Thirty-nine sixth-graders from low-income households are receiving help from UCSB students and professors as part of program launched last spring.

UCSB and Santa Barbara City College student mentors are working with children and their families at Isla Vista Elementary School as part of Engaging Latino Communities for Education (ENLACE), an outreach program which aims to help Latino children and their families in Santa Barbara, Ventura, and Oxnard.

Family involvement is crucial to achieving the two key goals of the program, which are to improve literacy and attachment to school, said UCSB Sociology professor Denise Segura, a co-principal investigator of the program. The role of the mentor is often to mediate between parents and teachers, who have trouble communicating due to language barriers or other factors.

“The sixth-graders are our target, but it’s providing support for the whole family,” said ENLACE Director Claudia Martinez. “We try to be liaisons.”

Thirty-nine sixth graders and their families have joined the program so far but the program has the resources to support more. Last year, 54 to 90 families were eligible for the program and all were notified of the program, including non-Latinos.

Each family receives two student mentors, usually one from UCSB and the other from SBCC. The pair always works together with its assigned families and is required to visit them at least once a week, but Segura said most do more.

The student mentors are not meant to be tutors, but rather “resource facilitators,” Segura said, who can improve communication between parents and schools as well as help parents realize what opportunities and resources are available to them.

“Low-income families … tend to have less knowledge about schools and student rights,” Segura said.

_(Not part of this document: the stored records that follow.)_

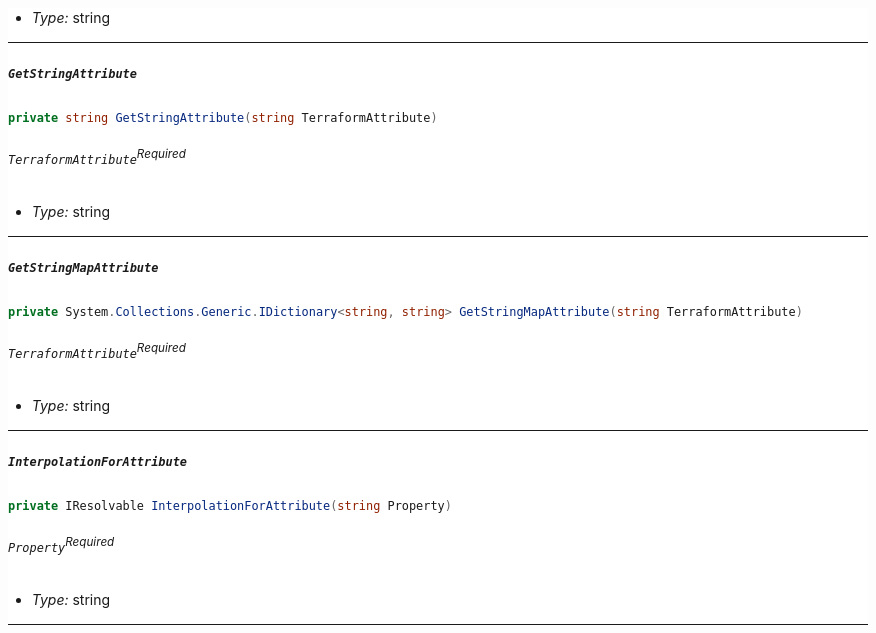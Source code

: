 - *Type:* string

---

##### `GetStringAttribute` <a name="GetStringAttribute" id="@cdktf/provider-azurerm.iothubDpsCertificate.IothubDpsCertificateTimeoutsOutputReference.getStringAttribute"></a>

```csharp
private string GetStringAttribute(string TerraformAttribute)
```

###### `TerraformAttribute`<sup>Required</sup> <a name="TerraformAttribute" id="@cdktf/provider-azurerm.iothubDpsCertificate.IothubDpsCertificateTimeoutsOutputReference.getStringAttribute.parameter.terraformAttribute"></a>

- *Type:* string

---

##### `GetStringMapAttribute` <a name="GetStringMapAttribute" id="@cdktf/provider-azurerm.iothubDpsCertificate.IothubDpsCertificateTimeoutsOutputReference.getStringMapAttribute"></a>

```csharp
private System.Collections.Generic.IDictionary<string, string> GetStringMapAttribute(string TerraformAttribute)
```

###### `TerraformAttribute`<sup>Required</sup> <a name="TerraformAttribute" id="@cdktf/provider-azurerm.iothubDpsCertificate.IothubDpsCertificateTimeoutsOutputReference.getStringMapAttribute.parameter.terraformAttribute"></a>

- *Type:* string

---

##### `InterpolationForAttribute` <a name="InterpolationForAttribute" id="@cdktf/provider-azurerm.iothubDpsCertificate.IothubDpsCertificateTimeoutsOutputReference.interpolationForAttribute"></a>

```csharp
private IResolvable InterpolationForAttribute(string Property)
```

###### `Property`<sup>Required</sup> <a name="Property" id="@cdktf/provider-azurerm.iothubDpsCertificate.IothubDpsCertificateTimeoutsOutputReference.interpolationForAttribute.parameter.property"></a>

- *Type:* string

---
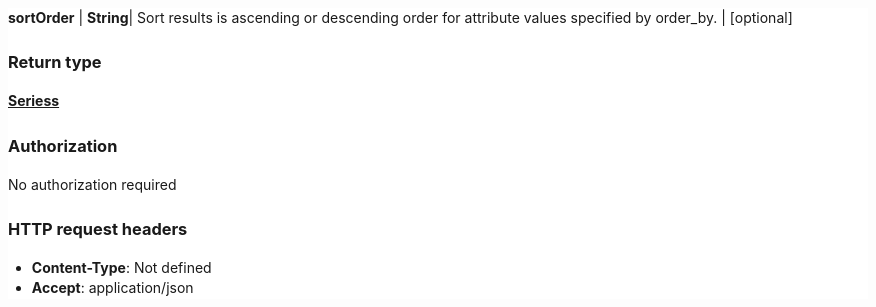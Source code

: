  **sortOrder** | **String**| Sort results is ascending or descending order for attribute values specified by order_by. | [optional] 

### Return type

[**Seriess**](Seriess.md)

### Authorization

No authorization required

### HTTP request headers

- **Content-Type**: Not defined
- **Accept**: application/json

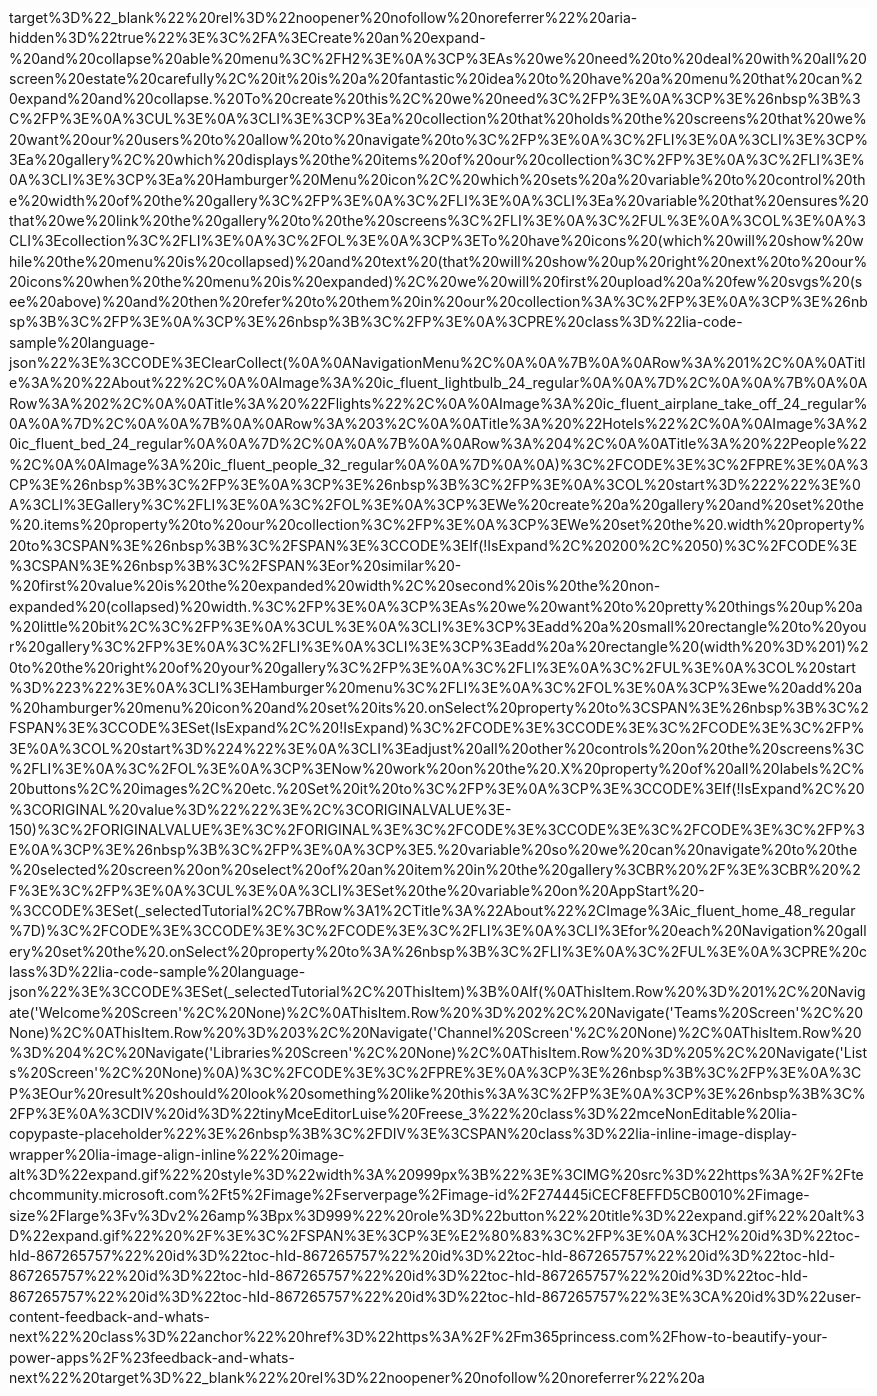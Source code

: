 target%3D%22_blank%22%20rel%3D%22noopener%20nofollow%20noreferrer%22%20aria-hidden%3D%22true%22%3E%3C%2FA%3ECreate%20an%20expand-%20and%20collapse%20able%20menu%3C%2FH2%3E%0A%3CP%3EAs%20we%20need%20to%20deal%20with%20all%20screen%20estate%20carefully%2C%20it%20is%20a%20fantastic%20idea%20to%20have%20a%20menu%20that%20can%20expand%20and%20collapse.%20To%20create%20this%2C%20we%20need%3C%2FP%3E%0A%3CP%3E%26nbsp%3B%3C%2FP%3E%0A%3CUL%3E%0A%3CLI%3E%3CP%3Ea%20collection%20that%20holds%20the%20screens%20that%20we%20want%20our%20users%20to%20allow%20to%20navigate%20to%3C%2FP%3E%0A%3C%2FLI%3E%0A%3CLI%3E%3CP%3Ea%20gallery%2C%20which%20displays%20the%20items%20of%20our%20collection%3C%2FP%3E%0A%3C%2FLI%3E%0A%3CLI%3E%3CP%3Ea%20Hamburger%20Menu%20icon%2C%20which%20sets%20a%20variable%20to%20control%20the%20width%20of%20the%20gallery%3C%2FP%3E%0A%3C%2FLI%3E%0A%3CLI%3Ea%20variable%20that%20ensures%20that%20we%20link%20the%20gallery%20to%20the%20screens%3C%2FLI%3E%0A%3C%2FUL%3E%0A%3COL%3E%0A%3CLI%3Ecollection%3C%2FLI%3E%0A%3C%2FOL%3E%0A%3CP%3ETo%20have%20icons%20(which%20will%20show%20while%20the%20menu%20is%20collapsed)%20and%20text%20(that%20will%20show%20up%20right%20next%20to%20our%20icons%20when%20the%20menu%20is%20expanded)%2C%20we%20will%20first%20upload%20a%20few%20svgs%20(see%20above)%20and%20then%20refer%20to%20them%20in%20our%20collection%3A%3C%2FP%3E%0A%3CP%3E%26nbsp%3B%3C%2FP%3E%0A%3CP%3E%26nbsp%3B%3C%2FP%3E%0A%3CPRE%20class%3D%22lia-code-sample%20language-json%22%3E%3CCODE%3EClearCollect(%0A%0ANavigationMenu%2C%0A%0A%7B%0A%0ARow%3A%201%2C%0A%0ATitle%3A%20%22About%22%2C%0A%0AImage%3A%20ic_fluent_lightbulb_24_regular%0A%0A%7D%2C%0A%0A%7B%0A%0ARow%3A%202%2C%0A%0ATitle%3A%20%22Flights%22%2C%0A%0AImage%3A%20ic_fluent_airplane_take_off_24_regular%0A%0A%7D%2C%0A%0A%7B%0A%0ARow%3A%203%2C%0A%0ATitle%3A%20%22Hotels%22%2C%0A%0AImage%3A%20ic_fluent_bed_24_regular%0A%0A%7D%2C%0A%0A%7B%0A%0ARow%3A%204%2C%0A%0ATitle%3A%20%22People%22%2C%0A%0AImage%3A%20ic_fluent_people_32_regular%0A%0A%7D%0A%0A)%3C%2FCODE%3E%3C%2FPRE%3E%0A%3CP%3E%26nbsp%3B%3C%2FP%3E%0A%3CP%3E%26nbsp%3B%3C%2FP%3E%0A%3COL%20start%3D%222%22%3E%0A%3CLI%3EGallery%3C%2FLI%3E%0A%3C%2FOL%3E%0A%3CP%3EWe%20create%20a%20gallery%20and%20set%20the%20.items%20property%20to%20our%20collection%3C%2FP%3E%0A%3CP%3EWe%20set%20the%20.width%20property%20to%3CSPAN%3E%26nbsp%3B%3C%2FSPAN%3E%3CCODE%3EIf(!IsExpand%2C%20200%2C%2050)%3C%2FCODE%3E%3CSPAN%3E%26nbsp%3B%3C%2FSPAN%3Eor%20similar%20-%20first%20value%20is%20the%20expanded%20width%2C%20second%20is%20the%20non-expanded%20(collapsed)%20width.%3C%2FP%3E%0A%3CP%3EAs%20we%20want%20to%20pretty%20things%20up%20a%20little%20bit%2C%3C%2FP%3E%0A%3CUL%3E%0A%3CLI%3E%3CP%3Eadd%20a%20small%20rectangle%20to%20your%20gallery%3C%2FP%3E%0A%3C%2FLI%3E%0A%3CLI%3E%3CP%3Eadd%20a%20rectangle%20(width%20%3D%201)%20to%20the%20right%20of%20your%20gallery%3C%2FP%3E%0A%3C%2FLI%3E%0A%3C%2FUL%3E%0A%3COL%20start%3D%223%22%3E%0A%3CLI%3EHamburger%20menu%3C%2FLI%3E%0A%3C%2FOL%3E%0A%3CP%3Ewe%20add%20a%20hamburger%20menu%20icon%20and%20set%20its%20.onSelect%20property%20to%3CSPAN%3E%26nbsp%3B%3C%2FSPAN%3E%3CCODE%3ESet(IsExpand%2C%20!IsExpand)%3C%2FCODE%3E%3CCODE%3E%3C%2FCODE%3E%3C%2FP%3E%0A%3COL%20start%3D%224%22%3E%0A%3CLI%3Eadjust%20all%20other%20controls%20on%20the%20screens%3C%2FLI%3E%0A%3C%2FOL%3E%0A%3CP%3ENow%20work%20on%20the%20.X%20property%20of%20all%20labels%2C%20buttons%2C%20images%2C%20etc.%20Set%20it%20to%3C%2FP%3E%0A%3CP%3E%3CCODE%3EIf(!IsExpand%2C%20%3CORIGINAL%20value%3D%22%22%3E%2C%3CORIGINALVALUE%3E-150)%3C%2FORIGINALVALUE%3E%3C%2FORIGINAL%3E%3C%2FCODE%3E%3CCODE%3E%3C%2FCODE%3E%3C%2FP%3E%0A%3CP%3E%26nbsp%3B%3C%2FP%3E%0A%3CP%3E5.%20variable%20so%20we%20can%20navigate%20to%20the%20selected%20screen%20on%20select%20of%20an%20item%20in%20the%20gallery%3CBR%20%2F%3E%3CBR%20%2F%3E%3C%2FP%3E%0A%3CUL%3E%0A%3CLI%3ESet%20the%20variable%20on%20AppStart%20-%3CCODE%3ESet(\_selectedTutorial%2C%7BRow%3A1%2CTitle%3A%22About%22%2CImage%3Aic_fluent_home_48_regular%7D)%3C%2FCODE%3E%3CCODE%3E%3C%2FCODE%3E%3C%2FLI%3E%0A%3CLI%3Efor%20each%20Navigation%20gallery%20set%20the%20.onSelect%20property%20to%3A%26nbsp%3B%3C%2FLI%3E%0A%3C%2FUL%3E%0A%3CPRE%20class%3D%22lia-code-sample%20language-json%22%3E%3CCODE%3ESet(\_selectedTutorial%2C%20ThisItem)%3B%0AIf(%0AThisItem.Row%20%3D%201%2C%20Navigate(\'Welcome%20Screen\'%2C%20None)%2C%0AThisItem.Row%20%3D%202%2C%20Navigate(\'Teams%20Screen\'%2C%20None)%2C%0AThisItem.Row%20%3D%203%2C%20Navigate(\'Channel%20Screen\'%2C%20None)%2C%0AThisItem.Row%20%3D%204%2C%20Navigate(\'Libraries%20Screen\'%2C%20None)%2C%0AThisItem.Row%20%3D%205%2C%20Navigate(\'Lists%20Screen\'%2C%20None)%0A)%3C%2FCODE%3E%3C%2FPRE%3E%0A%3CP%3E%26nbsp%3B%3C%2FP%3E%0A%3CP%3EOur%20result%20should%20look%20something%20like%20this%3A%3C%2FP%3E%0A%3CP%3E%26nbsp%3B%3C%2FP%3E%0A%3CDIV%20id%3D%22tinyMceEditorLuise%20Freese_3%22%20class%3D%22mceNonEditable%20lia-copypaste-placeholder%22%3E%26nbsp%3B%3C%2FDIV%3E%3CSPAN%20class%3D%22lia-inline-image-display-wrapper%20lia-image-align-inline%22%20image-alt%3D%22expand.gif%22%20style%3D%22width%3A%20999px%3B%22%3E%3CIMG%20src%3D%22https%3A%2F%2Ftechcommunity.microsoft.com%2Ft5%2Fimage%2Fserverpage%2Fimage-id%2F274445iCECF8EFFD5CB0010%2Fimage-size%2Flarge%3Fv%3Dv2%26amp%3Bpx%3D999%22%20role%3D%22button%22%20title%3D%22expand.gif%22%20alt%3D%22expand.gif%22%20%2F%3E%3C%2FSPAN%3E%3CP%3E%E2%80%83%3C%2FP%3E%0A%3CH2%20id%3D%22toc-hId-867265757%22%20id%3D%22toc-hId-867265757%22%20id%3D%22toc-hId-867265757%22%20id%3D%22toc-hId-867265757%22%20id%3D%22toc-hId-867265757%22%20id%3D%22toc-hId-867265757%22%20id%3D%22toc-hId-867265757%22%20id%3D%22toc-hId-867265757%22%20id%3D%22toc-hId-867265757%22%3E%3CA%20id%3D%22user-content-feedback-and-whats-next%22%20class%3D%22anchor%22%20href%3D%22https%3A%2F%2Fm365princess.com%2Fhow-to-beautify-your-power-apps%2F%23feedback-and-whats-next%22%20target%3D%22_blank%22%20rel%3D%22noopener%20nofollow%20noreferrer%22%20a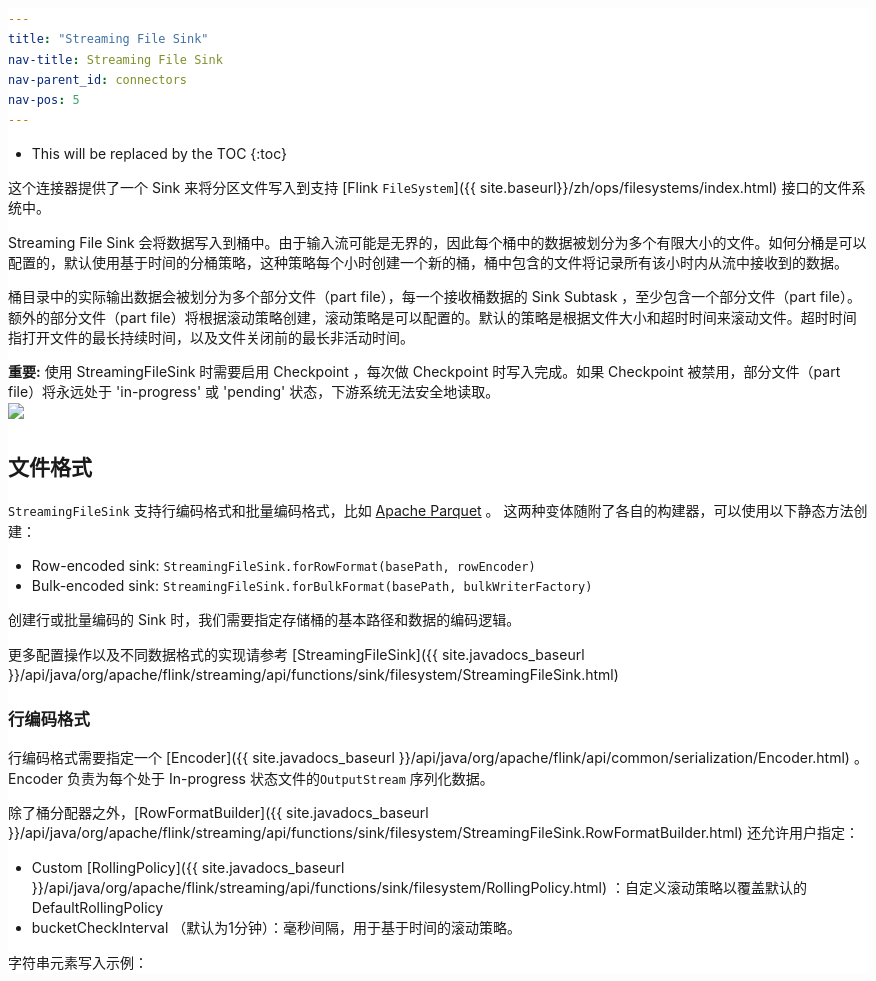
 ```yaml
---
title: "Streaming File Sink"
nav-title: Streaming File Sink
nav-parent_id: connectors
nav-pos: 5
---
```



* This will be replaced by the TOC
{:toc}

这个连接器提供了一个 Sink 来将分区文件写入到支持 [Flink `FileSystem`]({{ site.baseurl}}/zh/ops/filesystems/index.html) 接口的文件系统中。

Streaming File Sink 会将数据写入到桶中。由于输入流可能是无界的，因此每个桶中的数据被划分为多个有限大小的文件。如何分桶是可以配置的，默认使用基于时间的分桶策略，这种策略每个小时创建一个新的桶，桶中包含的文件将记录所有该小时内从流中接收到的数据。

桶目录中的实际输出数据会被划分为多个部分文件（part file），每一个接收桶数据的 Sink Subtask ，至少包含一个部分文件（part file）。额外的部分文件（part file）将根据滚动策略创建，滚动策略是可以配置的。默认的策略是根据文件大小和超时时间来滚动文件。超时时间指打开文件的最长持续时间，以及文件关闭前的最长非活动时间。

 <div class="alert alert-info">
     <b>重要:</b> 使用 StreamingFileSink 时需要启用 Checkpoint ，每次做 Checkpoint 时写入完成。如果 Checkpoint 被禁用，部分文件（part file）将永远处于 'in-progress' 或 'pending' 状态，下游系统无法安全地读取。
 </div>

 <img src="{{ site.baseurl }}/fig/streamfilesink_bucketing.png" class="center" style="width: 100%;" />

## 文件格式

 `StreamingFileSink` 支持行编码格式和批量编码格式，比如 [Apache Parquet](http://parquet.apache.org) 。
这两种变体随附了各自的构建器，可以使用以下静态方法创建：

 - Row-encoded sink: `StreamingFileSink.forRowFormat(basePath, rowEncoder)`
 - Bulk-encoded sink: `StreamingFileSink.forBulkFormat(basePath, bulkWriterFactory)`

创建行或批量编码的 Sink 时，我们需要指定存储桶的基本路径和数据的编码逻辑。

更多配置操作以及不同数据格式的实现请参考 [StreamingFileSink]({{ site.javadocs_baseurl }}/api/java/org/apache/flink/streaming/api/functions/sink/filesystem/StreamingFileSink.html) 

### 行编码格式

行编码格式需要指定一个 [Encoder]({{ site.javadocs_baseurl }}/api/java/org/apache/flink/api/common/serialization/Encoder.html) 。Encoder 负责为每个处于 In-progress 状态文件的`OutputStream` 序列化数据。

除了桶分配器之外，[RowFormatBuilder]({{ site.javadocs_baseurl }}/api/java/org/apache/flink/streaming/api/functions/sink/filesystem/StreamingFileSink.RowFormatBuilder.html)  还允许用户指定：

 - Custom [RollingPolicy]({{ site.javadocs_baseurl }}/api/java/org/apache/flink/streaming/api/functions/sink/filesystem/RollingPolicy.html) ：自定义滚动策略以覆盖默认的 DefaultRollingPolicy
 - bucketCheckInterval （默认为1分钟）：毫秒间隔，用于基于时间的滚动策略。

字符串元素写入示例：

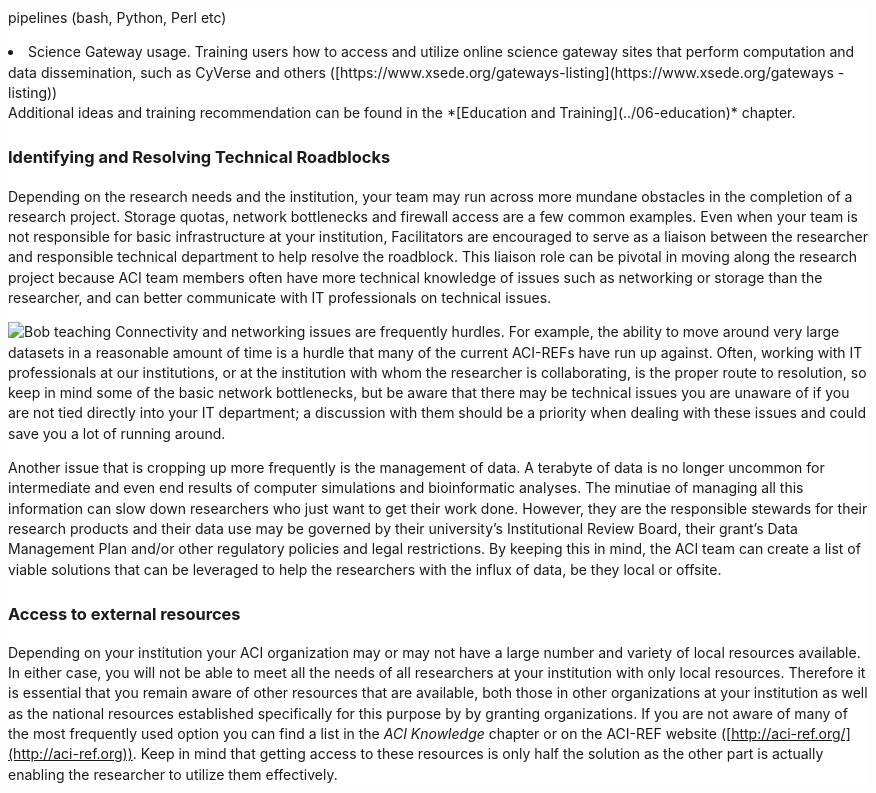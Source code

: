 pipelines (bash, Python, Perl etc)</li>
<li>Science Gateway usage.  Training users how to access and utilize
online science gateway sites that perform computation and data
dissemination, such as CyVerse and others
([https://www.xsede.org/gateways-listing](https://www.xsede.org/gateways
-listing))</li>
</ul>
</div>
Additional ideas and training recommendation can be found in the
*[Education and Training](../06-education)* chapter.

### Identifying and Resolving Technical Roadblocks

Depending on the research needs and the institution, your team may run
across more mundane obstacles in the completion of a research project. 
Storage quotas, network bottlenecks and firewall access are a few common
examples. Even when your team is not responsible for basic
infrastructure at your institution, Facilitators are encouraged to serve
as a liaison between the researcher and responsible technical department
to help resolve the roadblock.  This liaison role can be pivotal in
moving along the research project because ACI team members often have
more technical knowledge of issues such as networking or storage than
the researcher, and can better communicate with IT professionals on
technical issues.

<img class="non-captioned size300" src="{{ site.baseurl }}/images/detour.png" alt="Bob teaching"/>
Connectivity and networking issues are frequently hurdles. For example,
the ability to move around very large datasets in a reasonable amount of
time is a hurdle that many of the current ACI-REFs have run up against. 
Often, working with IT professionals at our institutions, or at the
institution with whom the researcher is collaborating, is the proper
route to resolution, so keep in mind some of the basic network
bottlenecks, but be aware that there may be technical issues you are
unaware of if you are not tied directly into your IT department; a
discussion with them should be a priority when dealing with these issues
and could save you a lot of running around.

Another issue that is cropping up more frequently is the management of
data.  A terabyte of data is no longer uncommon for intermediate and
even end results of computer simulations and bioinformatic analyses. 
The minutiae of managing all this information can slow down researchers
who just want to get their work done. However, they are the responsible
stewards for their research products and their data use may be governed
by their university’s Institutional Review Board, their grant’s Data
Management Plan and/or other regulatory policies and legal restrictions.
By keeping this in mind, the ACI team can create a list of viable
solutions that can be leveraged to help the researchers with the influx
of data, be they local or offsite.

### Access to external resources

Depending on your institution your ACI organization may or may not have
a large number and variety of local resources available.  In either
case, you will not be able to meet all the needs of all researchers at
your institution with only local resources.  Therefore it is essential
that you remain aware of other resources that are available, both those
in other organizations at your institution as well as the national
resources established specifically for this purpose by by granting
organizations.  If you are not aware of many of the most frequently used
option you can find a list in the *ACI Knowledge* chapter or on the
ACI-REF website
([http://aci-ref.org/](http://aci-ref.org)).  Keep in mind that getting access to these
resources is only half the solution as the other part is actually
enabling the researcher to utilize them effectively.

Maria Cisneros, a senior mathematics major and ENLACE mentor, said that the families she has worked with have responded very positively.

“They ask for something; maybe we know, maybe we don’t. We just find the information for them,” Cisneros said. “The parents are really excited just to know that somebody’s there to help them.”

The program represents a yearlong commitment for the student mentors, Segura said. In the fall, they took her course, Sociology 146, “Education and Empowerment,” to prepare them. In addition, the volunteers had to be fingerprinted and screened before being approved to work with the children.

The program is still in its beginning stages since the mentors just started meeting with their families at the end of Fall Quarter, Martinez said.

“I think at this stage were trying to get to know the families, to get to know each other; this is where we are now,” Cisneros said. “There hasn’t yet been time for a relationship to grow.”

This branch of ENLACE, in Santa Barbara and Ventura counties, is part of a national initiative and received a $1.5 million grant from the W.K. Kellogg Foundation to fund the program.